--- STUDY MATERIAL Enclosed Below ---
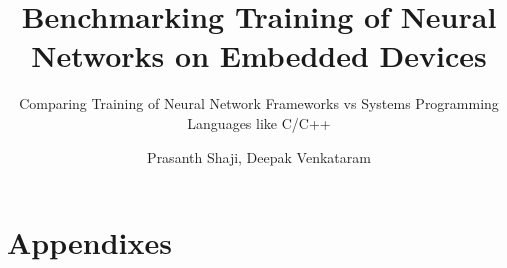 \documentclass[a4paper]{UUThesisTemplate}
\author{Prasanth Shaji, Deepak Venkataram}
\title{Benchmarking Training of Neural Networks on Embedded Devices}
\subtitle{Comparing Training of Neural Network Frameworks vs Systems Programming Languages like C/C++}
\begin{document}
\frontmatter
	\frontmatterCS



	\begingroup
		\tableofcontents
	\endgroup


\mainmatter
	
	
	

\backmatter
	\nocite{*} %
	
	

	\part{Appendixes}
	
\end{document}
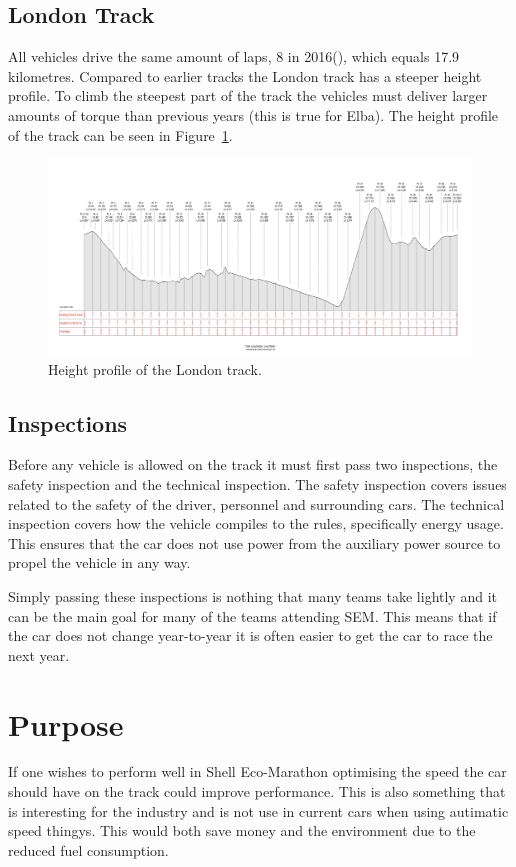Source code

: \subsection{London Track}
All vehicles drive the same amount of laps, 8 in 2016(\cite{semrules16c2}),
which equals 17.9 kilometres. Compared to earlier tracks the London track has a
steeper height profile. To climb the steepest part of the track the vehicles
must deliver larger amounts of torque than previous years (this is true for
Elba). The height profile of the track can be seen in
Figure~\ref{fig:introduction_londontrack}.
\begin{figure}[H]
    \centering
    \includegraphics[width=\textwidth]{./img/introduction_londontrack.png}
    \caption{Height profile of the London
    track.}\label{fig:introduction_londontrack}
\end{figure}

\subsection{Inspections}
Before any vehicle is allowed on the track it must first pass two inspections,
the safety inspection and the technical inspection. The safety inspection covers
issues related to the safety of the driver, personnel and surrounding cars. 
The technical inspection covers how the vehicle compiles to the rules,
specifically energy usage. This ensures that the car does not use power from the
auxiliary power source to propel the vehicle in any way.

Simply passing these inspections is nothing that many teams take lightly and it
can be the main goal for many of the teams attending SEM\@. This means that
if the car does not change year-to-year it is often easier to get the car to
race the next year.

\section{Purpose}
If one wishes to perform well in Shell Eco-Marathon optimising the speed the car should have on the track could improve performance. 
This is also something that is interesting for the industry and is not use in current cars when using autimatic speed thingys. This would both save money and the environment due to the reduced fuel consumption.

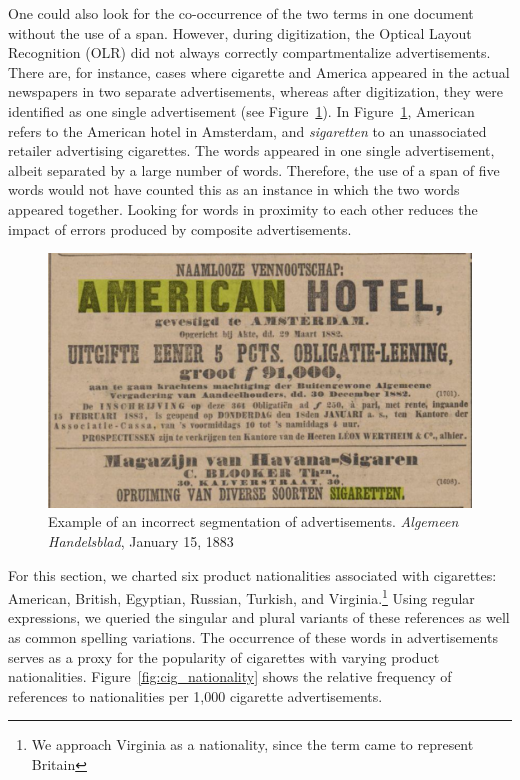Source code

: \documentclass[USenglish]{article}
\begin{document}
One could also look for the co-occurrence of the two terms in one document without the use of a span. However, during digitization, the Optical Layout Recognition (OLR) did not always correctly compartmentalize advertisements. There are, for instance, cases where cigarette and America appeared in the actual newspapers in two separate advertisements, whereas after digitization, they were identified as one single advertisement (see Figure~\ref{fig:segmentation}). In Figure~\ref{fig:segmentation}, American refers to the American hotel in Amsterdam, and \textit{sigaretten} to an unassociated retailer advertising cigarettes. The words appeared in one single advertisement, albeit separated by a large number of words. Therefore, the use of a span of five words would not have counted this as an instance in which the two words appeared together. Looking for words in proximity to each other reduces the impact of errors produced by composite advertisements.

\begin{figure}%
  \centering
  \includegraphics[width=.9\textwidth]{figures/segmentation_error}%
  \caption{Example of an incorrect segmentation of advertisements. \textit{Algemeen Handelsblad}, January 15, 1883}%
  \label{fig:segmentation}%
\end{figure}

For this section, we charted six product nationalities associated with cigarettes: American, British, Egyptian, Russian, Turkish, and Virginia.\footnote{We approach Virginia as a nationality, since the term came to represent Britain} Using regular expressions, we queried the singular and plural variants of these references as well as common spelling variations. The occurrence of these words in advertisements serves as a proxy for the popularity of cigarettes with varying product nationalities. Figure~\ref{fig:cig_nationality} shows the relative frequency of references to nationalities per 1,000 cigarette advertisements. 
\end{document}
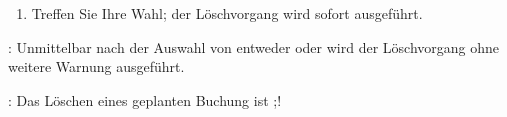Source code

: \begin{enumerate}
\begin{itemize}
		\Note{}: Sie können die Anzeige des Löschdialogfelds in den Grisbi-Einstellungen wieder aktivieren; siehe das Kapitel \vref{setup-operations-remove} .
	\end{itemize}
	\item Treffen Sie Ihre Wahl; der Löschvorgang wird sofort ausgeführt.
\end{enumerate}

\Attention{}: Unmittelbar nach der Auswahl von entweder  oder  wird der Löschvorgang ohne weitere Warnung ausgeführt.

\Attention{}: Das Löschen eines geplanten Buchung ist ;!
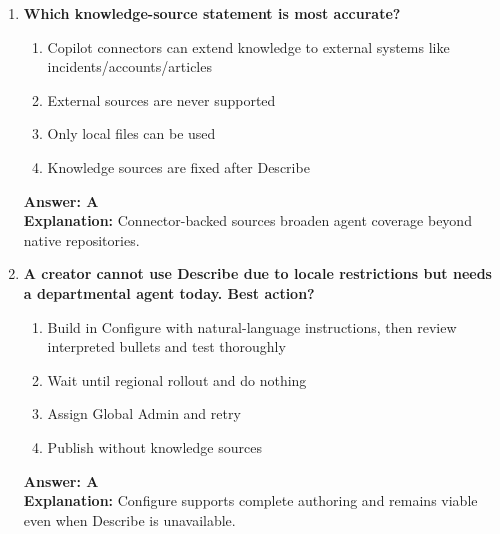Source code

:\documentclass[10pt]{article}
\begin{document}
\begin{enumerate}[leftmargin=*]
\item \textbf{Which knowledge-source statement is most accurate?}
\begin{enumerate}[label=\Alph*.]
  \item Copilot connectors can extend knowledge to external systems like incidents/accounts/articles
  \item External sources are never supported
  \item Only local files can be used
  \item Knowledge sources are fixed after Describe
\end{enumerate}
\textbf{Answer: A}\\
\textbf{Explanation:} Connector-backed sources broaden agent coverage beyond native repositories.

\item \textbf{A creator cannot use Describe due to locale restrictions but needs a departmental agent today. Best action?}
\begin{enumerate}[label=\Alph*.]
  \item Build in Configure with natural-language instructions, then review interpreted bullets and test thoroughly
  \item Wait until regional rollout and do nothing
  \item Assign Global Admin and retry
  \item Publish without knowledge sources
\end{enumerate}
\textbf{Answer: A}\\
\textbf{Explanation:} Configure supports complete authoring and remains viable even when Describe is unavailable.

\end{enumerate}


\clearpage
\end{document}

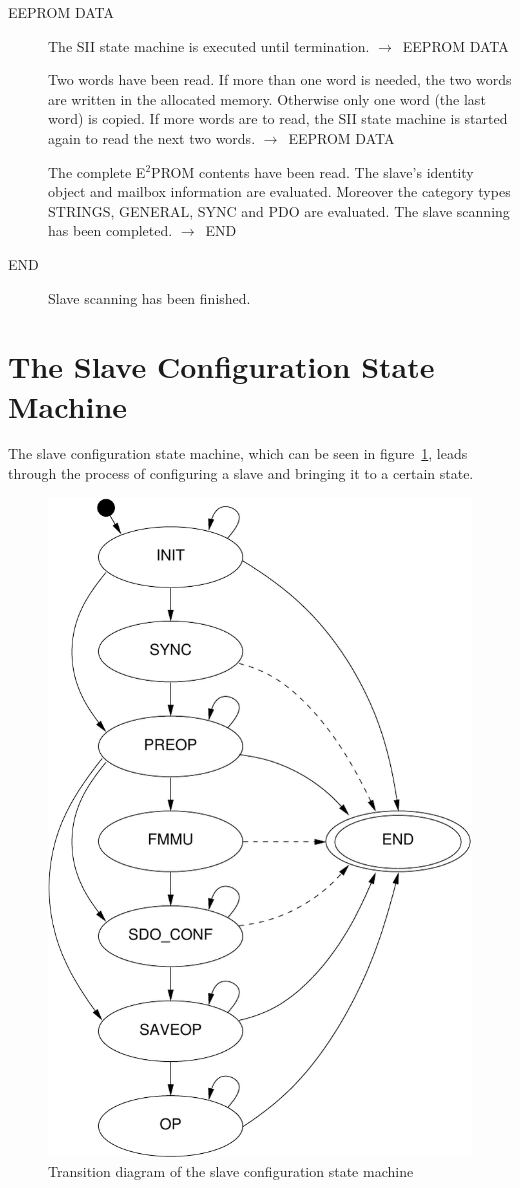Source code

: \documentclass[a4paper,12pt,BCOR6mm,bibtotoc,idxtotoc]{scrbook}
\begin{document}
\begin{description}
\item[EEPROM DATA] The SII state machine is executed until
  termination. $\rightarrow$~EEPROM DATA

  Two words have been read. If more than one word is needed, the two
  words are written in the allocated memory. Otherwise only one word
  (the last word) is copied. If more words are to read, the SII state
  machine is started again to read the next two words.
  $\rightarrow$~EEPROM DATA

  The complete E$^2$PROM contents have been read. The slave's identity
  object and mailbox information are evaluated. Moreover the category
  types STRINGS, GENERAL, SYNC and PDO are evaluated. The slave
  scanning has been completed. $\rightarrow$~END

\item[END] Slave scanning has been finished.

\end{description}


\section{The Slave Configuration State Machine}
\label{sec:fsm-conf}

The slave configuration state machine, which can be seen in
figure~\ref{fig:fsm-slaveconf}, leads through the process of
configuring a slave and bringing it to a certain state.

\begin{figure}[htbp]
  \centering
  \includegraphics[width=.6\textwidth]{images/fsm-slaveconf}
  \caption{Transition diagram of the slave configuration state
    machine}
  \label{fig:fsm-slaveconf}
\end{figure}
\end{document}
--- End of Enclosed STUDY MATERIAL ---
◆ PROBLEM STATEMENT: Please retype all the entries word for word, omitting the pictures.

◆ RESPONSE BELOW:
 \documentclass[a4paper]{UUThesisTemplate}
\author{Prasanth Shaji, Deepak Venkataram}
\title{Benchmarking Training of Neural Networks on Embedded Devices}
\subtitle{Comparing Training of Neural Network Frameworks vs Systems Programming Languages like C/C++}
\begin{document}
\frontmatter
	\frontmatterCS



	\begingroup
		\tableofcontents
	\endgroup


\mainmatter
	
	
	

\backmatter
	\nocite{*} %
	
	

	\part{Appendixes}
	
\end{document}
Source code

: \subsection{London Track}
All vehicles drive the same amount of laps, 8 in 2016(\cite{semrules16c2}),
which equals 17.9 kilometres. Compared to earlier tracks the London track has a
steeper height profile. To climb the steepest part of the track the vehicles
must deliver larger amounts of torque than previous years (this is true for
Elba). The height profile of the track can be seen in
Figure~\ref{fig:introduction_londontrack}.
\begin{figure}[H]
    \centering
    \includegraphics[width=\textwidth]{./img/introduction_londontrack.png}
    \caption{Height profile of the London
    track.}\label{fig:introduction_londontrack}
\end{figure}

\subsection{Inspections}
Before any vehicle is allowed on the track it must first pass two inspections,
the safety inspection and the technical inspection. The safety inspection covers
issues related to the safety of the driver, personnel and surrounding cars. 
The technical inspection covers how the vehicle compiles to the rules,
specifically energy usage. This ensures that the car does not use power from the
auxiliary power source to propel the vehicle in any way.

Simply passing these inspections is nothing that many teams take lightly and it
can be the main goal for many of the teams attending SEM\@. This means that
if the car does not change year-to-year it is often easier to get the car to
race the next year.

\section{Purpose}
If one wishes to perform well in Shell Eco-Marathon optimising the speed the car should have on the track could improve performance. 
This is also something that is interesting for the industry and is not use in current cars when using autimatic speed thingys. This would both save money and the environment due to the reduced fuel consumption.

Source code

: \documentclass[USenglish]{article}
\begin{document}
One could also look for the co-occurrence of the two terms in one document without the use of a span. However, during digitization, the Optical Layout Recognition (OLR) did not always correctly compartmentalize advertisements. There are, for instance, cases where cigarette and America appeared in the actual newspapers in two separate advertisements, whereas after digitization, they were identified as one single advertisement (see Figure~\ref{fig:segmentation}). In Figure~\ref{fig:segmentation}, American refers to the American hotel in Amsterdam, and \textit{sigaretten} to an unassociated retailer advertising cigarettes. The words appeared in one single advertisement, albeit separated by a large number of words. Therefore, the use of a span of five words would not have counted this as an instance in which the two words appeared together. Looking for words in proximity to each other reduces the impact of errors produced by composite advertisements.

\begin{figure}%
  \centering
  \includegraphics[width=.9\textwidth]{figures/segmentation_error}%
  \caption{Example of an incorrect segmentation of advertisements. \textit{Algemeen Handelsblad}, January 15, 1883}%
  \label{fig:segmentation}%
\end{figure}

For this section, we charted six product nationalities associated with cigarettes: American, British, Egyptian, Russian, Turkish, and Virginia.\footnote{We approach Virginia as a nationality, since the term came to represent Britain} Using regular expressions, we queried the singular and plural variants of these references as well as common spelling variations. The occurrence of these words in advertisements serves as a proxy for the popularity of cigarettes with varying product nationalities. Figure~\ref{fig:cig_nationality} shows the relative frequency of references to nationalities per 1,000 cigarette advertisements. 
\end{document}
Source code

: \begin{enumerate}
\begin{itemize}
		\Note{}: Sie können die Anzeige des Löschdialogfelds in den Grisbi-Einstellungen wieder aktivieren; siehe das Kapitel \vref{setup-operations-remove} .
	\end{itemize}
	\item Treffen Sie Ihre Wahl; der Löschvorgang wird sofort ausgeführt.
\end{enumerate}

\Attention{}: Unmittelbar nach der Auswahl von entweder  oder  wird der Löschvorgang ohne weitere Warnung ausgeführt.

\Attention{}: Das Löschen eines geplanten Buchung ist ;!
Source code

:\documentclass[10pt]{article}
\begin{document}
\begin{enumerate}[leftmargin=*]
\item \textbf{Which knowledge-source statement is most accurate?}
\begin{enumerate}[label=\Alph*.]
  \item Copilot connectors can extend knowledge to external systems like incidents/accounts/articles
  \item External sources are never supported
  \item Only local files can be used
  \item Knowledge sources are fixed after Describe
\end{enumerate}
\textbf{Answer: A}\\
\textbf{Explanation:} Connector-backed sources broaden agent coverage beyond native repositories.

\item \textbf{A creator cannot use Describe due to locale restrictions but needs a departmental agent today. Best action?}
\begin{enumerate}[label=\Alph*.]
  \item Build in Configure with natural-language instructions, then review interpreted bullets and test thoroughly
  \item Wait until regional rollout and do nothing
  \item Assign Global Admin and retry
  \item Publish without knowledge sources
\end{enumerate}
\textbf{Answer: A}\\
\textbf{Explanation:} Configure supports complete authoring and remains viable even when Describe is unavailable.

\end{enumerate}


\clearpage
\end{document}

Source code

: \documentclass[a4paper,12pt,BCOR6mm,bibtotoc,idxtotoc]{scrbook}
\begin{document}
\begin{description}
\item[EEPROM DATA] The SII state machine is executed until
  termination. $\rightarrow$~EEPROM DATA

  Two words have been read. If more than one word is needed, the two
  words are written in the allocated memory. Otherwise only one word
  (the last word) is copied. If more words are to read, the SII state
  machine is started again to read the next two words.
  $\rightarrow$~EEPROM DATA

  The complete E$^2$PROM contents have been read. The slave's identity
  object and mailbox information are evaluated. Moreover the category
  types STRINGS, GENERAL, SYNC and PDO are evaluated. The slave
  scanning has been completed. $\rightarrow$~END

\item[END] Slave scanning has been finished.

\end{description}


\section{The Slave Configuration State Machine}
\label{sec:fsm-conf}

The slave configuration state machine, which can be seen in
figure~\ref{fig:fsm-slaveconf}, leads through the process of
configuring a slave and bringing it to a certain state.

\begin{figure}[htbp]
  \centering
  \includegraphics[width=.6\textwidth]{images/fsm-slaveconf}
  \caption{Transition diagram of the slave configuration state
    machine}
  \label{fig:fsm-slaveconf}
\end{figure}
\end{document}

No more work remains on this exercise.